● Records from a data collection:
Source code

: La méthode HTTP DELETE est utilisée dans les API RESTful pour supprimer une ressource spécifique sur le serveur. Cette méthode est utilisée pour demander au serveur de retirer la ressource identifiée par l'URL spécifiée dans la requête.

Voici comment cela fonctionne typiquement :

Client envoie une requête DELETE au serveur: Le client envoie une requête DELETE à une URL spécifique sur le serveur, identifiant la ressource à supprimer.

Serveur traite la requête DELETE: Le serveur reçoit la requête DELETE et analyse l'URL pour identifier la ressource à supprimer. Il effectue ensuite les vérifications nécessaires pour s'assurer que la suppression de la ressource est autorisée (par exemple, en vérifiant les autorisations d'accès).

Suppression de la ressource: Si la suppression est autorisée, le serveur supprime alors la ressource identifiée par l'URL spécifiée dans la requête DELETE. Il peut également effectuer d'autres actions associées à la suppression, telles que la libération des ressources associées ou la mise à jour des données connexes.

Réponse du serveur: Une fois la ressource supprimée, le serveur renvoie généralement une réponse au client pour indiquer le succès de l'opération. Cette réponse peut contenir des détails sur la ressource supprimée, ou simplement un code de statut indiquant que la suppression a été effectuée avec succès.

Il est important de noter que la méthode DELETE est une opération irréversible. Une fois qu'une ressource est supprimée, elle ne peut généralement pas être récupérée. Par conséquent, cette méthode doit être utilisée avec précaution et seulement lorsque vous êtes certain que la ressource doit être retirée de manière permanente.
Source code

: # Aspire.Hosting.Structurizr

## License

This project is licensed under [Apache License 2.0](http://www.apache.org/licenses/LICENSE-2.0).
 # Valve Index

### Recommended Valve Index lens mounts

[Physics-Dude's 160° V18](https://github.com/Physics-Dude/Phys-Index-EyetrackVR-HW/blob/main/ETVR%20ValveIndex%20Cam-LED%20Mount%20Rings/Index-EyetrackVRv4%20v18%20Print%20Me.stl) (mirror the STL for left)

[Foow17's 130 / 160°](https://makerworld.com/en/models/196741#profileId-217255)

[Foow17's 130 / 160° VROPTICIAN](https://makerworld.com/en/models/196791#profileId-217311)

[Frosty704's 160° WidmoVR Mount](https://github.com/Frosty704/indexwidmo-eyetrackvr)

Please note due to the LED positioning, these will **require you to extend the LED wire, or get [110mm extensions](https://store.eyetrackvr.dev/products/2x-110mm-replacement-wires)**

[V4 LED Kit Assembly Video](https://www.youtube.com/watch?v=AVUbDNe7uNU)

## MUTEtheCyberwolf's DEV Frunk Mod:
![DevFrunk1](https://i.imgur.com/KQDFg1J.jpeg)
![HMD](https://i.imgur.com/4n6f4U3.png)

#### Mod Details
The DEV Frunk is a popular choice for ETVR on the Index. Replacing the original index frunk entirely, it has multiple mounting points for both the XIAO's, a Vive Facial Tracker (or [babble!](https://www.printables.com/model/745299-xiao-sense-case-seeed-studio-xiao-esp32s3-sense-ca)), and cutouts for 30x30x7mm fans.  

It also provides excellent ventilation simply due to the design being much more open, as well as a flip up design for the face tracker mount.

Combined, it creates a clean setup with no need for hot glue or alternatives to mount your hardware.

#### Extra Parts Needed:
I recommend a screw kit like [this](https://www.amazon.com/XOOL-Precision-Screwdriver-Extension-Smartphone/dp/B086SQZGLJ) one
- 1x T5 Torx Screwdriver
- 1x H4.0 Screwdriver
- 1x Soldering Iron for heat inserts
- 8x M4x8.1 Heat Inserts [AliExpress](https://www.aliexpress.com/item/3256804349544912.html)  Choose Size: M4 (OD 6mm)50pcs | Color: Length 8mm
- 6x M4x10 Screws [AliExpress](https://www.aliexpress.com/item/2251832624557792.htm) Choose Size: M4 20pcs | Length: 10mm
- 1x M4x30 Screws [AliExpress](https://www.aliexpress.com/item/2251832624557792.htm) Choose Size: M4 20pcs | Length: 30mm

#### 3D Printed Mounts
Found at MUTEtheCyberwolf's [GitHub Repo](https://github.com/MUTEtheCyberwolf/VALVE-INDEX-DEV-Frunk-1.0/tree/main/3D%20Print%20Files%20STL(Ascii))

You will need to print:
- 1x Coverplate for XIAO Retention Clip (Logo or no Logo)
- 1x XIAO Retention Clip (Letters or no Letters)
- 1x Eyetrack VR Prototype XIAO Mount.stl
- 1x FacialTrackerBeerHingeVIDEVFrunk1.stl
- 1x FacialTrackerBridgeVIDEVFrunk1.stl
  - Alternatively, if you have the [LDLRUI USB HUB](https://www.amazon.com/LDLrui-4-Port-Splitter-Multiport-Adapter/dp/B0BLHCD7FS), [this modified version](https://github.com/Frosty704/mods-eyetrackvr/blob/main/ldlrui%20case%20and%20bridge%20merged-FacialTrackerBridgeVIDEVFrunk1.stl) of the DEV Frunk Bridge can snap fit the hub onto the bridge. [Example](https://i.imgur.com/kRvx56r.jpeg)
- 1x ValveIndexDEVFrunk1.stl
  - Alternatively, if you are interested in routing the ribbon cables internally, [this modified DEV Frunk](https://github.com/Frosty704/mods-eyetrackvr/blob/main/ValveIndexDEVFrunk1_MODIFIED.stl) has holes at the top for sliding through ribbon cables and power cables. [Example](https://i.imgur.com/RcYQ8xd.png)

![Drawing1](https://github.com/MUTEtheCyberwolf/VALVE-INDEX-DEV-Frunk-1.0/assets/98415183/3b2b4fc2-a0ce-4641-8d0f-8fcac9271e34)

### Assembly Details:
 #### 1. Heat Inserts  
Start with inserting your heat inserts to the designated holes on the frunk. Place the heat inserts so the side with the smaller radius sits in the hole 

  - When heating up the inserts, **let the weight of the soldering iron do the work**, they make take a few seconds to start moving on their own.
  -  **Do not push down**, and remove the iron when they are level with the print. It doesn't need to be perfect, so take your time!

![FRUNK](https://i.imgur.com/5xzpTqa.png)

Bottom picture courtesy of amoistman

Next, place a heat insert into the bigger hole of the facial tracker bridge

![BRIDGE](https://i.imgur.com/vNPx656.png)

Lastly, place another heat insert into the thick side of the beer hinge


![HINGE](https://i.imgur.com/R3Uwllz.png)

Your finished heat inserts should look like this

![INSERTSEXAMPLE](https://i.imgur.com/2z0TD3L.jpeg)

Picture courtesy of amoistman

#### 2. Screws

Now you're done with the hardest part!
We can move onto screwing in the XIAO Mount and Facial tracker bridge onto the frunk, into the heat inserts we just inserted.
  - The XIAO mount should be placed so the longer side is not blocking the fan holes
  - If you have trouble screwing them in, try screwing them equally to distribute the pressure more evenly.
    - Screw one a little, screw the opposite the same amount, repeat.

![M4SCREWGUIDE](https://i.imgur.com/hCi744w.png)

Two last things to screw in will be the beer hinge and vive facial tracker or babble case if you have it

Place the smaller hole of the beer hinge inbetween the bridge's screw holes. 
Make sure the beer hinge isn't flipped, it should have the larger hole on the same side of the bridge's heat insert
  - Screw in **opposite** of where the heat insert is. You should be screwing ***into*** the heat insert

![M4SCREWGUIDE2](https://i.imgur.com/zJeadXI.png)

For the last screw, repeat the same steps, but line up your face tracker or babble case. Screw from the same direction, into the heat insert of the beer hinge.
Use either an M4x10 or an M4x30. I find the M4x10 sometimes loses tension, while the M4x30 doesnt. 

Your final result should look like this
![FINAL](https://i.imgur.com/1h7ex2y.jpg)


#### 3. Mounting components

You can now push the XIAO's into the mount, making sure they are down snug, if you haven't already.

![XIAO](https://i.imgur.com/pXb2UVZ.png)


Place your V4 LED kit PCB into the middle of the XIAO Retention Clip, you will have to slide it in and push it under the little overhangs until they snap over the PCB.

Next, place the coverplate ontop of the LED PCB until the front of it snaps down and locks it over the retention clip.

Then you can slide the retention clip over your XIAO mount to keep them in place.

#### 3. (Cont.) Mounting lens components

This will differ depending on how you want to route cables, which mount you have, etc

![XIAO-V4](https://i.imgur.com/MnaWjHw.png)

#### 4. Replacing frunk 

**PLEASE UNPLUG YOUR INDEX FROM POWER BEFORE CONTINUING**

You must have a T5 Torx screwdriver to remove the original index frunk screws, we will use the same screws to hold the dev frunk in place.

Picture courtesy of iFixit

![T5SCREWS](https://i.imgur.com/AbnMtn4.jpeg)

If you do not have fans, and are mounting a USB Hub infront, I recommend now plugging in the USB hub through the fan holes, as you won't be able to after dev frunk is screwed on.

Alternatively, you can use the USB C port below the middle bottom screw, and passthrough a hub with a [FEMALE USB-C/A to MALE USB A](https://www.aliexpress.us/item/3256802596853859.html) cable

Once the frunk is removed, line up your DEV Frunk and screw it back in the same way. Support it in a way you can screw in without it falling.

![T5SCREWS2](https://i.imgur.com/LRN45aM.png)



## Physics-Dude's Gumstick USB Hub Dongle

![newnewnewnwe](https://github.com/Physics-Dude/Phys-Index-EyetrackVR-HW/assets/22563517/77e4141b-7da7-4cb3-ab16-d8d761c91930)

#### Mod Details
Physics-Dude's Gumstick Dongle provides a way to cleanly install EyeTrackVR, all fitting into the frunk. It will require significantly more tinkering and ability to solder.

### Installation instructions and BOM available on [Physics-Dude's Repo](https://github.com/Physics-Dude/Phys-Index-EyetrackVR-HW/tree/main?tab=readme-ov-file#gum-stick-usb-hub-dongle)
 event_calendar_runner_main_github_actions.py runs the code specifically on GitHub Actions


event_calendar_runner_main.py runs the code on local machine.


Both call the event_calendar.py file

● Prompt:
Your answer should consist only of the lines above between the line holding "- 1x XIAO Retention" and the line holding "- When heating", inclusive, each transcribed exactly.

● Response to this exercise:
- 1x XIAO Retention Clip (Letters or no Letters)
- 1x Eyetrack VR Prototype XIAO Mount.stl
- 1x FacialTrackerBeerHingeVIDEVFrunk1.stl
- 1x FacialTrackerBridgeVIDEVFrunk1.stl
  - Alternatively, if you have the [LDLRUI USB HUB](https://www.amazon.com/LDLrui-4-Port-Splitter-Multiport-Adapter/dp/B0BLHCD7FS), [this modified version](https://github.com/Frosty704/mods-eyetrackvr/blob/main/ldlrui%20case%20and%20bridge%20merged-FacialTrackerBridgeVIDEVFrunk1.stl) of the DEV Frunk Bridge can snap fit the hub onto the bridge. [Example](https://i.imgur.com/kRvx56r.jpeg)
- 1x ValveIndexDEVFrunk1.stl
  - Alternatively, if you are interested in routing the ribbon cables internally, [this modified DEV Frunk](https://github.com/Frosty704/mods-eyetrackvr/blob/main/ValveIndexDEVFrunk1_MODIFIED.stl) has holes at the top for sliding through ribbon cables and power cables. [Example](https://i.imgur.com/RcYQ8xd.png)

![Drawing1](https://github.com/MUTEtheCyberwolf/VALVE-INDEX-DEV-Frunk-1.0/assets/98415183/3b2b4fc2-a0ce-4641-8d0f-8fcac9271e34)

### Assembly Details:
 #### 1. Heat Inserts  
Start with inserting your heat inserts to the designated holes on the frunk. Place the heat inserts so the side with the smaller radius sits in the hole 

  - When heating up the inserts, **let the weight of the soldering iron do the work**, they make take a few seconds to start moving on their own.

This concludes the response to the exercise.